• WHAT YOU ARE ASKED TO DO: Make an exact copy of the records, dropping all pictures.

===== RECORDS PROVIDED =====

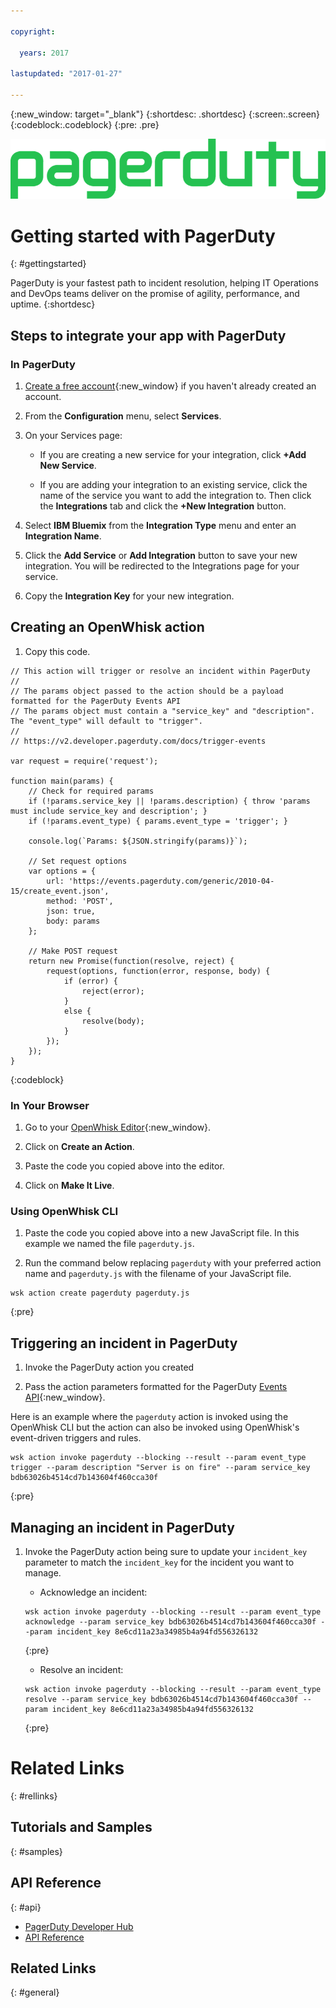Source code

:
 ```yaml
---

copyright:

  years: 2017

lastupdated: "2017-01-27"

---
```


{:new_window: target="_blank"}
{:shortdesc: .shortdesc}
{:screen:.screen}
{:codeblock:.codeblock}
{:pre: .pre}

![PagerDuty banner](banner.png)

# Getting started with PagerDuty
{: #gettingstarted}

PagerDuty is your fastest path to incident resolution, helping IT Operations and DevOps teams deliver on the promise of agility, performance, and uptime.
{:shortdesc}



## Steps to integrate your app with PagerDuty

### In PagerDuty

1. [Create a free account](https://signup.pagerduty.com/){:new_window} if you haven't already created an account.

2. From the **Configuration** menu, select **Services**.

3. On your Services page:

    - If you are creating a new service for your integration, click **+Add New Service**.

    - If you are adding your integration to an existing service, click the name of the service you want to add the integration to. Then click the **Integrations** tab and click the **+New Integration** button.

4. Select **IBM Bluemix** from the **Integration Type** menu and enter an **Integration Name**.

5. Click the **Add Service** or **Add Integration** button to save your new integration. You will be redirected to the Integrations page for your service.

6. Copy the **Integration Key** for your new integration.

## Creating an OpenWhisk action

1. Copy this code.

```
// This action will trigger or resolve an incident within PagerDuty
//
// The params object passed to the action should be a payload formatted for the PagerDuty Events API
// The params object must contain a "service_key" and "description". The "event_type" will default to "trigger".
//
// https://v2.developer.pagerduty.com/docs/trigger-events

var request = require('request');

function main(params) {
	// Check for required params
	if (!params.service_key || !params.description) { throw 'params must include service_key and description'; }
	if (!params.event_type) { params.event_type = 'trigger'; }

	console.log(`Params: ${JSON.stringify(params)}`);

	// Set request options
	var options = {
		url: 'https://events.pagerduty.com/generic/2010-04-15/create_event.json',
		method: 'POST',
		json: true,
		body: params
	};

	// Make POST request
	return new Promise(function(resolve, reject) {
		request(options, function(error, response, body) {
			if (error) {
				reject(error);
			}
			else {
				resolve(body);
			}
		});
	});
}
```
{:codeblock}

### In Your Browser

1. Go to your [OpenWhisk Editor](https://console.ng.bluemix.net/openwhisk/editor){:new_window}.

2. Click on **Create an Action**.

3. Paste the code you copied above into the editor.

4. Click on **Make It Live**.

### Using OpenWhisk CLI

1. Paste the code you copied above into a new JavaScript file. In this example we named the file `pagerduty.js`.

2. Run the command below replacing `pagerduty` with your preferred action name and `pagerduty.js` with the filename of your JavaScript file.

```
wsk action create pagerduty pagerduty.js
```
{:pre}

## Triggering an incident in PagerDuty

1. Invoke the PagerDuty action you created

2. Pass the action parameters formatted for the PagerDuty [Events API](https://v2.developer.pagerduty.com/docs/trigger-events){:new_window}.

Here is an example where the `pagerduty` action is invoked using the OpenWhisk CLI but the action can also be invoked using OpenWhisk's event-driven triggers and rules.

```
wsk action invoke pagerduty --blocking --result --param event_type trigger --param description "Server is on fire" --param service_key bdb63026b4514cd7b143604f460cca30f
```
{:pre}

## Managing an incident in PagerDuty

1. Invoke the PagerDuty action being sure to update your `incident_key` parameter to match the `incident_key` for the incident you want to manage.

    - Acknowledge an incident:

    ```
    wsk action invoke pagerduty --blocking --result --param event_type acknowledge --param service_key bdb63026b4514cd7b143604f460cca30f --param incident_key 8e6cd11a23a34985b4a94fd556326132
    ```
    {:pre}

    - Resolve an incident:

    ```
    wsk action invoke pagerduty --blocking --result --param event_type resolve --param service_key bdb63026b4514cd7b143604f460cca30f --param incident_key 8e6cd11a23a34985b4a94fd556326132
    ```
    {:pre}


# Related Links
{: #rellinks}

## Tutorials and Samples
{: #samples}


## API Reference
{: #api}

* [PagerDuty Developer Hub](https://v2.developer.pagerduty.com/)
* [API Reference](https://v2.developer.pagerduty.com/v2/page/api-reference)


## Related Links
{: #general}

=====

• RESULT OF THIS EXERCISE:
Source code

:
 ```yaml
---

copyright:

  years: 2017

lastupdated: "2017-01-27"

---
```


{:new_window: target="_blank"}
{:shortdesc: .shortdesc}
{:screen:.screen}
{:codeblock:.codeblock}
{:pre: .pre}

![PagerDuty banner](banner.png)

# Getting started with PagerDuty
{: #gettingstarted}

PagerDuty is your fastest path to incident resolution, helping IT Operations and DevOps teams deliver on the promise of agility, performance, and uptime.
{:shortdesc}



## Steps to integrate your app with PagerDuty

### In PagerDuty

1. [Create a free account](https://signup.pagerduty.com/){:new_window} if you haven't already created an account.

2. From the **Configuration** menu, select **Services**.

3. On your Services page:

    - If you are creating a new service for your integration, click **+Add New Service**.

    - If you are adding your integration to an existing service, click the name of the service you want to add the integration to. Then click the **Integrations** tab and click the **+New Integration** button.

4. Select **IBM Bluemix** from the **Integration Type** menu and enter an **Integration Name**.

5. Click the **Add Service** or **Add Integration** button to save your new integration. You will be redirected to the Integrations page for your service.

6. Copy the **Integration Key** for your new integration.

## Creating an OpenWhisk action

1. Copy this code.

```
// This action will trigger or resolve an incident within PagerDuty
//
// The params object passed to the action should be a payload formatted for the PagerDuty Events API
// The params object must contain a "service_key" and "description". The "event_type" will default to "trigger".
//
// https://v2.developer.pagerduty.com/docs/trigger-events

var request = require('request');

function main(params) {
	// Check for required params
	if (!params.service_key || !params.description) { throw 'params must include service_key and description'; }
	if (!params.event_type) { params.event_type = 'trigger'; }

	console.log(`Params: ${JSON.stringify(params)}`);

	// Set request options
	var options = {
		url: 'https://events.pagerduty.com/generic/2010-04-15/create_event.json',
		method: 'POST',
		json: true,
		body: params
	};

	// Make POST request
	return new Promise(function(resolve, reject) {
		request(options, function(error, response, body) {
			if (error) {
				reject(error);
			}
			else {
				resolve(body);
			}
		});
	});
}
```
{:codeblock}

### In Your Browser

1. Go to your [OpenWhisk Editor](https://console.ng.bluemix.net/openwhisk/editor){:new_window}.

2. Click on **Create an Action**.

3. Paste the code you copied above into the editor.

4. Click on **Make It Live**.

### Using OpenWhisk CLI

1. Paste the code you copied above into a new JavaScript file. In this example we named the file `pagerduty.js`.

2. Run the command below replacing `pagerduty` with your preferred action name and `pagerduty.js` with the filename of your JavaScript file.

```
wsk action create pagerduty pagerduty.js
```
{:pre}

## Triggering an incident in PagerDuty

1. Invoke the PagerDuty action you created

2. Pass the action parameters formatted for the PagerDuty [Events API](https://v2.developer.pagerduty.com/docs/trigger-events){:new_window}.

Here is an example where the `pagerduty` action is invoked using the OpenWhisk CLI but the action can also be invoked using OpenWhisk's event-driven triggers and rules.

```
wsk action invoke pagerduty --blocking --result --param event_type trigger --param description "Server is on fire" --param service_key bdb63026b4514cd7b143604f460cca30f
```
{:pre}

## Managing an incident in PagerDuty

1. Invoke the PagerDuty action being sure to update your `incident_key` parameter to match the `incident_key` for the incident you want to manage.

    - Acknowledge an incident:

    ```
    wsk action invoke pagerduty --blocking --result --param event_type acknowledge --param service_key bdb63026b4514cd7b143604f460cca30f --param incident_key 8e6cd11a23a34985b4a94fd556326132
    ```
    {:pre}

    - Resolve an incident:

    ```
    wsk action invoke pagerduty --blocking --result --param event_type resolve --param service_key bdb63026b4514cd7b143604f460cca30f --param incident_key 8e6cd11a23a34985b4a94fd556326132
    ```
    {:pre}


# Related Links
{: #rellinks}

## Tutorials and Samples
{: #samples}


## API Reference
{: #api}

* [PagerDuty Developer Hub](https://v2.developer.pagerduty.com/)
* [API Reference](https://v2.developer.pagerduty.com/v2/page/api-reference)


## Related Links
{: #general}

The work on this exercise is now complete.